Mistake 2: Changing prompts without versioning
A prompt is production logic. Store it in Git. Review it like code. When a prompt changes, run the eval pack. If pass rate drops from 90% to 65%, do not merge because the wording “looks cleaner.”
Mistake 3: Using only LLM judges
LLM judges can help with nuance, but they can also hide simple failures. If the output must be JSON, use is-json. If it must include 6 cases, count 6 cases. If it must not expose a password, write a regex. Use model grading for judgment, not for basic parsing.
Mistake 4: No owner for the eval pack
An eval pack without an owner becomes stale. Assign it like any regression suite. When production defects appear, add a test. When product behavior changes, update the expected result. When a provider changes model behavior, inspect the failures instead of deleting the assertion.
Key Takeaways
PromptFoo evaluation gives QA teams a repeatable way to test AI outputs instead of arguing about one demo run. The core idea is not complicated: inputs, prompts, providers, assertions, and a command your team can run again.
- Stop writing “the AI failed.” Share the prompt, input, model, assertion, and rerun command.
- Start with deterministic checks such as
is-json,contains,regex, JavaScript, and Python. - Use model-graded checks only when the rubric is specific enough to audit.

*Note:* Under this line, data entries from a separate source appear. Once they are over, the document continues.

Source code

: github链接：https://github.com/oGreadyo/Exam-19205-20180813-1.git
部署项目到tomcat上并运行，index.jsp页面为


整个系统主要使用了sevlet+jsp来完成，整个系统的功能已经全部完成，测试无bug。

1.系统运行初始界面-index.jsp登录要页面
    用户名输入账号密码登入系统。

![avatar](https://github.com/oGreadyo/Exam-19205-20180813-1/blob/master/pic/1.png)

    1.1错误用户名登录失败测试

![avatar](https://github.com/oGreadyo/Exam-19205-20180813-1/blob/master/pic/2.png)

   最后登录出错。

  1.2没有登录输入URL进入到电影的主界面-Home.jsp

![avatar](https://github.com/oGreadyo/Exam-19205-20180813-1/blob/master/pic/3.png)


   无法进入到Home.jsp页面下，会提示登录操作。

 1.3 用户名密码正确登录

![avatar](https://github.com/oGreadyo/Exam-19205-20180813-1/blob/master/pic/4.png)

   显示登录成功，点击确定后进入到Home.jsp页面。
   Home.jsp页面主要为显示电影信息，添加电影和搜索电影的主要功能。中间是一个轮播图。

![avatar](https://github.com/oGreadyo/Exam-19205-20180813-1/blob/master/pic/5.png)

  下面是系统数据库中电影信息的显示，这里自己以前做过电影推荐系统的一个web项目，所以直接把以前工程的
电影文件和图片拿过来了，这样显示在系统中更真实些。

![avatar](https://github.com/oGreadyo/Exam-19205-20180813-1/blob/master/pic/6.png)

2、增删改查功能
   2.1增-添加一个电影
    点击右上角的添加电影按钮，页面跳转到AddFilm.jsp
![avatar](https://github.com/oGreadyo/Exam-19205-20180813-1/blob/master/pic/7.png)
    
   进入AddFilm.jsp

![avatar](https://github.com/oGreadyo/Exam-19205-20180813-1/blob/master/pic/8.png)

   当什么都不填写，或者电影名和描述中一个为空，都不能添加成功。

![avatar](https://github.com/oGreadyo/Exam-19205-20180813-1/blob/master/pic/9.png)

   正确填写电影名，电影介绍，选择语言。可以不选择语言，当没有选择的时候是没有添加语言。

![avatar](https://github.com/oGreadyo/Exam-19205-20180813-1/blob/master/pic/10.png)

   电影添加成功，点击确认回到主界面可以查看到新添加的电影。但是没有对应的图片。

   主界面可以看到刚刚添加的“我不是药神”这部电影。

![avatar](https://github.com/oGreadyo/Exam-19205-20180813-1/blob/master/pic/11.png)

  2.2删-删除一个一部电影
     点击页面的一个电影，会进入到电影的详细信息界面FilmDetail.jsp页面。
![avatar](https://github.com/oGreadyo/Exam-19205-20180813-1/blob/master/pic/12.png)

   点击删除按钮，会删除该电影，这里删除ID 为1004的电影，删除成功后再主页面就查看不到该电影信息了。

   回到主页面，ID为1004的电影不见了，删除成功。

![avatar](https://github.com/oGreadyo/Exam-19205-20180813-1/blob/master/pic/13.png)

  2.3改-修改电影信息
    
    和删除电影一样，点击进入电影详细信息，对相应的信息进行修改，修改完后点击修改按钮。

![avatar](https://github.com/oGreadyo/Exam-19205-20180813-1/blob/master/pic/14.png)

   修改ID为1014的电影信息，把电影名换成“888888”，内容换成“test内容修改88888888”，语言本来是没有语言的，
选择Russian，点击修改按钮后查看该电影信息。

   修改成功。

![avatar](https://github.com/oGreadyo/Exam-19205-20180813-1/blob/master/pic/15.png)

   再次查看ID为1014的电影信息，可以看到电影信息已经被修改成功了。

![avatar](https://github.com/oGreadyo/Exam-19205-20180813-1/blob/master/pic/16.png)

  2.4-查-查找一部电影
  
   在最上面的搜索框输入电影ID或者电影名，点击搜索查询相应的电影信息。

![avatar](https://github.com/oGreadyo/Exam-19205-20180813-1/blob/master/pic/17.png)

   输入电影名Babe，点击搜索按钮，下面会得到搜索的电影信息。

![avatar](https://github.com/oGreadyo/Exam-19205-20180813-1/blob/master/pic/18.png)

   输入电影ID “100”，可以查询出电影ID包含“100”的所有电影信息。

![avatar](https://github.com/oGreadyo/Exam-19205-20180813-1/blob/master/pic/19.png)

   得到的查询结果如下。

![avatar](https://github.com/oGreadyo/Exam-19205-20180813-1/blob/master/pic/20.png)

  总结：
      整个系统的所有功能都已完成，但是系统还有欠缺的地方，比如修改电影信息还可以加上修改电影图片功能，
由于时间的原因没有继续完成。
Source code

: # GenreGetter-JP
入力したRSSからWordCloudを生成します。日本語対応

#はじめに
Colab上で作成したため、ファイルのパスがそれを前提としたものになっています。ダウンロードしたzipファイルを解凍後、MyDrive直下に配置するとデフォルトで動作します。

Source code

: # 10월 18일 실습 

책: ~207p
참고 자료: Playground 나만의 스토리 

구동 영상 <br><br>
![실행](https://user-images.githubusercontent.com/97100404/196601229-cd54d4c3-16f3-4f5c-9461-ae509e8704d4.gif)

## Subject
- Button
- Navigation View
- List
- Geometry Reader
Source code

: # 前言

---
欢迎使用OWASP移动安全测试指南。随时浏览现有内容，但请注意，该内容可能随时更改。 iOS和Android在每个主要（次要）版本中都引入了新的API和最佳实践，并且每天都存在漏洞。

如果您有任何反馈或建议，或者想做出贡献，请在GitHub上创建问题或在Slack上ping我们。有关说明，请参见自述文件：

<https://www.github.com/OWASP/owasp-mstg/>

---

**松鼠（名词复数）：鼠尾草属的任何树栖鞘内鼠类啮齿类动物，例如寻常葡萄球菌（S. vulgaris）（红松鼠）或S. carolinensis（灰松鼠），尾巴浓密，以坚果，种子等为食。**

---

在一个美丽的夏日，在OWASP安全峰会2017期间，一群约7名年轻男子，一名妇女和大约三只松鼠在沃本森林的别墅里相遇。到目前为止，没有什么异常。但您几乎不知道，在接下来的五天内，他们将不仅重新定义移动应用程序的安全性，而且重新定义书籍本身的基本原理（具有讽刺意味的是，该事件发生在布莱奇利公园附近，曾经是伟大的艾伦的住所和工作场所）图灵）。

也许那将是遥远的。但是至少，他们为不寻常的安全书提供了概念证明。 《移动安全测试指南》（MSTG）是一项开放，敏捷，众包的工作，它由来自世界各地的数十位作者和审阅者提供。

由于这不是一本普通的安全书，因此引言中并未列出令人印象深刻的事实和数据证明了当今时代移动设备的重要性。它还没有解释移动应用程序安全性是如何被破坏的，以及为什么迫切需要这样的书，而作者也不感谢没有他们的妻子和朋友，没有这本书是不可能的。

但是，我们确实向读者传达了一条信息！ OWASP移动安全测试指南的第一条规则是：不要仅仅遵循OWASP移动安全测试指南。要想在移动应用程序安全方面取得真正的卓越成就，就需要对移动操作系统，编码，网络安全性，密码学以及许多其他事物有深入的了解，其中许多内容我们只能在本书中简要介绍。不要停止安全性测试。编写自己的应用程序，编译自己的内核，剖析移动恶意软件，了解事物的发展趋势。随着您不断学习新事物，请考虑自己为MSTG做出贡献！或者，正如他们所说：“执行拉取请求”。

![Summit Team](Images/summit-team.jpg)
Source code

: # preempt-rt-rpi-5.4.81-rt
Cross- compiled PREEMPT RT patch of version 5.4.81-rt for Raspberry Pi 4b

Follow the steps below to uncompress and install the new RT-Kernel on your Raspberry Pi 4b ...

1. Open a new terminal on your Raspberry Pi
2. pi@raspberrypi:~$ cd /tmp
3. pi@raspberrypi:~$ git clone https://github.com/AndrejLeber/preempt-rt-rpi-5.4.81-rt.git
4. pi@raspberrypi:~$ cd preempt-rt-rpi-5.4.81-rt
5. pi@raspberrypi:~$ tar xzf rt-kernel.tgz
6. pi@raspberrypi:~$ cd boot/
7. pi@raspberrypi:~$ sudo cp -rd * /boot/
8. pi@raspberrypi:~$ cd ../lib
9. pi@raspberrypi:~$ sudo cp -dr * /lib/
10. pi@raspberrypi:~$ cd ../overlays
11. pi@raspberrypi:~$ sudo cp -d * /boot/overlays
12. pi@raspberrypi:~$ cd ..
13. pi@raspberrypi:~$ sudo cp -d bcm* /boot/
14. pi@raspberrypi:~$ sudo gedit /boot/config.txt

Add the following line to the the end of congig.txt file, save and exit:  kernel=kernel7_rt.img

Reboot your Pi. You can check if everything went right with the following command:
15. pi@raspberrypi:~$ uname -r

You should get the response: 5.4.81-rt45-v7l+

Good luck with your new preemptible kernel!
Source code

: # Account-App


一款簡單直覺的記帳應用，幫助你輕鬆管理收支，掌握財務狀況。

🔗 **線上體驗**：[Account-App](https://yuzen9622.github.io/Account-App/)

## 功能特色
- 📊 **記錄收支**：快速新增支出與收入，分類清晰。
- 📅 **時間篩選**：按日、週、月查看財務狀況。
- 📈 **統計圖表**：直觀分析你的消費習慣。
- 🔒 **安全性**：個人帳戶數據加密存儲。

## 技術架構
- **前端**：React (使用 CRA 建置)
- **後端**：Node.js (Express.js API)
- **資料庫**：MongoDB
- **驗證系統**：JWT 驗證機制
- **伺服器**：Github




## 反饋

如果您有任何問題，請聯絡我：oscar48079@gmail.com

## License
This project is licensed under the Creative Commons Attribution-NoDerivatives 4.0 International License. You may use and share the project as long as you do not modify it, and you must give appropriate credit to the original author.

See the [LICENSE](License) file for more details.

- Put evals in CI so prompt changes fail before they reach staging.
- For SDETs, AI evaluation is becoming a practical skill alongside Playwright, API testing, and CI/CD.
My recommendation is simple: create one PromptFoo evaluation this week for one AI-assisted QA workflow. Do not boil the ocean. Pick one prompt, one assertion, and one failure your team can repeat.
FAQ
Is PromptFoo only for developers?
No. QA engineers can use it directly because the workflow looks like test automation: define inputs, run a command, check assertions, and report failures. You need basic YAML and enough JavaScript or Python to write custom checks.
Can PromptFoo replace manual review of AI outputs?
No. It reduces repetitive checking and catches known failure patterns. Human review still matters for new risks, product judgment, and unclear requirements. Treat evals as a regression suite for AI behavior.
Should I use PromptFoo or DeepEval?
Use PromptFoo when you want practical prompt, provider, CLI, CI, and red-team workflows. Use DeepEval when you want Python-first LLM evaluation patterns and metrics inside a Python test stack. Many SDET teams can use both, depending on the system under test.
How many test cases should my first eval have?
Start with 5 to 10 examples. Include at least 2 examples that previously failed or represent high business risk. After the first working eval, grow it to 20 or more representative cases.
What is the best first assertion for QA teams?
For AI test generation, start with is-json or a JavaScript contract check. For RAG answers, start with required source checks and hallucination-sensitive rubrics. For browser agents, check the planned action, selector, and final page state separately.
Sources checked: Promptfoo intro, configuration, assertions, and command-line documentation; Promptfoo OpenAI acquisition update dated 9 March 2026; GitHub repository API for promptfoo/promptfoo; npm downloads API for promptfoo.